Alumnus and Boston Marathon bombing survivor Patrick Downes will return to campus on Feb. 23 to discuss the HBO documentary that recounts the challenges he and wife Jessica Kensky faced after the attack on Patriots Day 2013. His appearance is part of the Park Street Corporation Speaker Series in Health, Humanity, and Ethics, which this academic year focuses on the theme of "Histories & Futures."
The event will take place at 6 p.m. in Gasson Hall.
Downes is a 2005 graduate of the Lynch School of Education. He and Kensky were severely injured in the bombing, and both are now amputees. They have been patients at Walter Reed National Military Medical Center since 2014, where Kensky continues to receive surgical care. Both strive to use the attention that has come their way to highlight the important issues of trauma care, military and civilian medical collaboration, disability rights, veterans care, and community responses to terrorism.
In fall 2016, they announced, along with Downes' BC classmates, that they had raised more than $250k to endow the BC Strong Scholarship to support a student with a physical disability. They participated in the HBO documentary “Marathon” to help people understand the complexity and nuances of recovery after tragedy. [Read more about Downes and Kensky in Boston College Magazine.]
The Park Street Series continues on March 30 with award-winning author Meghan O’Rourke, who will present “What’s Wrong With Me?: The Mysteries of Chronic Illness,” at 7 p.m. in Gasson 100. O’Rourke wrote the memoir The Long Goodbye and poetry collections Once and Halflife. Formerly an editor of several high-profile publications, she has been widely published in prominent magazines and elsewhere. She teaches at Princeton University and in New York University’s Creative Writing Program, and is at work on a book about chronic illness and autoimmune disease.
“Moral Agency and the Neuroscience of Addiction” is the subject of an April 19 lecture by Steve Hyman, MD, at 7 p.m. in the Murray Function Room of Yawkey Athletic Center. Dr. Hyman, the Harvard University Distinguished Service Professor of Stem Cell and Regenerative Biology, directs the Stanley Center for Psychiatric Research, and is a core faculty member at the Broad Institute of Harvard and MIT. He also has served as director of the US National Institute of Mental Health (NIMH), where he emphasized investment in neuroscience and emerging genetic technologies.

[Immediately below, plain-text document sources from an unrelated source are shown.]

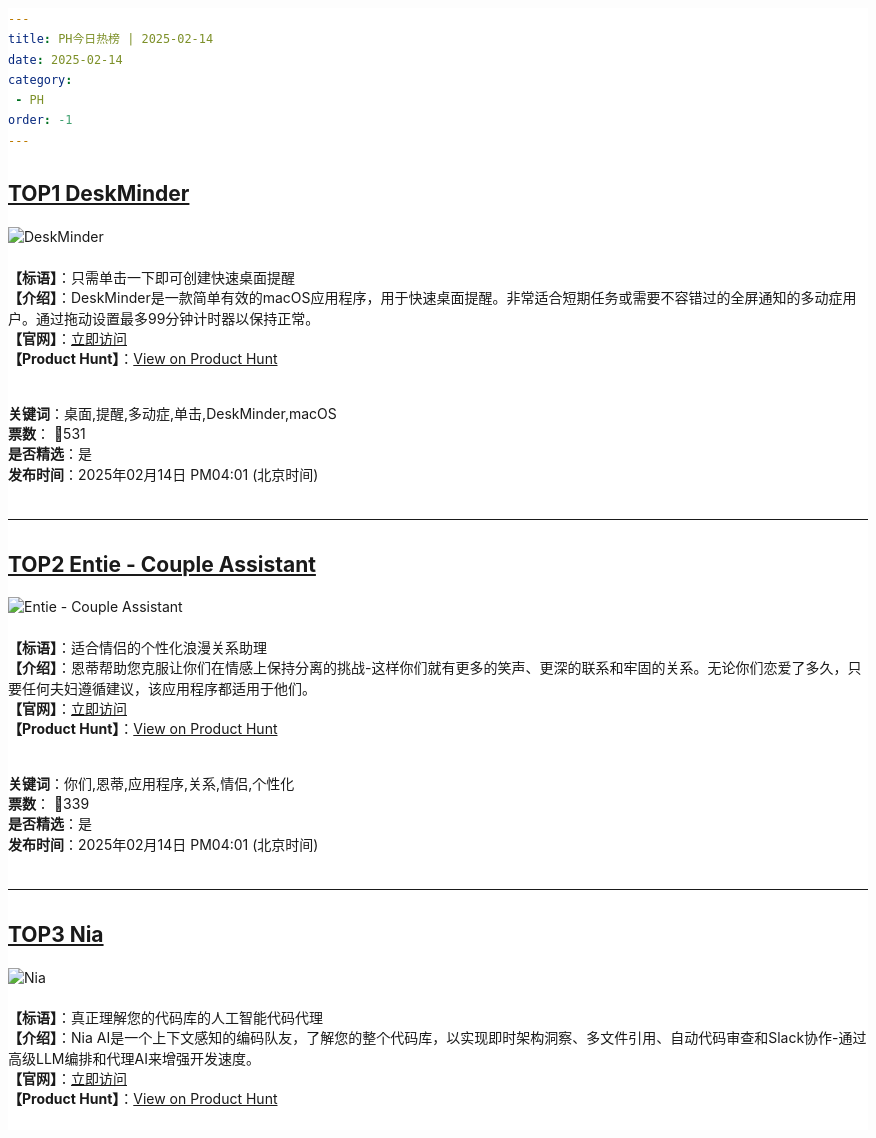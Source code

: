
 ```yaml
---
title: PH今日热榜 | 2025-02-14
date: 2025-02-14
category:
 - PH
order: -1
---
```


## [TOP1    DeskMinder](https://www.producthunt.com/posts/deskminder)
![DeskMinder](https://ph-files.imgix.net/5e72e22c-db4c-4516-a59f-6c3c75a41bc9.jpeg?auto=format&fit=crop&frame=1&h=512&w=1024)<br /><br />
**【标语】**：只需单击一下即可创建快速桌面提醒<br />
**【介绍】**：DeskMinder是一款简单有效的macOS应用程序，用于快速桌面提醒。非常适合短期任务或需要不容错过的全屏通知的多动症用户。通过拖动设置最多99分钟计时器以保持正常。<br />
**【官网】**：[立即访问](https://www.producthunt.com/r/TGQRYH4EILNRD4)<br />
**【Product Hunt】**：[View on Product Hunt](https://www.producthunt.com/posts/deskminder)<br /><br />

**关键词**：桌面,提醒,多动症,单击,DeskMinder,macOS<br />
**票数**： 🔺531<br />
**是否精选**：是<br />
**发布时间**：2025年02月14日 PM04:01 (北京时间)<br /><br />

---

## [TOP2    Entie - Couple Assistant](https://www.producthunt.com/posts/entie-couple-assistant)
![Entie - Couple Assistant](https://ph-files.imgix.net/cc7dbf2a-4140-407f-ba25-e6a0f8a56973.png?auto=format&fit=crop&frame=1&h=512&w=1024)<br /><br />
**【标语】**：适合情侣的个性化浪漫关系助理<br />
**【介绍】**：恩蒂帮助您克服让你们在情感上保持分离的挑战-这样你们就有更多的笑声、更深的联系和牢固的关系。无论你们恋爱了多久，只要任何夫妇遵循建议，该应用程序都适用于他们。<br />
**【官网】**：[立即访问](https://www.producthunt.com/r/F6DL3NMDART2VB)<br />
**【Product Hunt】**：[View on Product Hunt](https://www.producthunt.com/posts/entie-couple-assistant)<br /><br />

**关键词**：你们,恩蒂,应用程序,关系,情侣,个性化<br />
**票数**： 🔺339<br />
**是否精选**：是<br />
**发布时间**：2025年02月14日 PM04:01 (北京时间)<br /><br />

---

## [TOP3    Nia](https://www.producthunt.com/posts/nia)
![Nia](https://ph-files.imgix.net/eb5f6471-b104-4882-80bd-7f6731f858a6.png?auto=format&fit=crop&frame=1&h=512&w=1024)<br /><br />
**【标语】**：真正理解您的代码库的人工智能代码代理<br />
**【介绍】**：Nia AI是一个上下文感知的编码队友，了解您的整个代码库，以实现即时架构洞察、多文件引用、自动代码审查和Slack协作-通过高级LLM编排和代理AI来增强开发速度。<br />
**【官网】**：[立即访问](https://www.producthunt.com/r/DYK4XNMCFSD53F)<br />
**【Product Hunt】**：[View on Product Hunt](https://www.producthunt.com/posts/nia)<br /><br />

“We have been having sensational audiences,” co-director Canisius Professor James Keenan, S.J., said of the series, which he co-directs with Professor of English Amy Boesky. “There is a real interest at BC for health care matters that are beyond medicine. The Park Street Series responds to that interest. It is why our medical humanities minor is so popular.”
Boesky, who is director of the minor in Medical Humanities, Health, and Culture, said the series reflects the interests of late Park Street Corporation founder and director Robert F. Quinn, CSP, whose bequest established the forum. Fr. Quinn, she said, was “dedicated to conversations enhancing civic life and the common good among leaders in various sectors.
“We have been very fortunate to continue the spirit of those discussions. Some of this year’s speakers have explored ethics and health through the lens of history; others consider challenges of the future, challenge students to consider who gets care, or address the question of what constitutes ‘health.”
Boesky said next year’s series theme, “The Health of the Planet,” will address the interconnections between climate change, disease transmission, and the public good.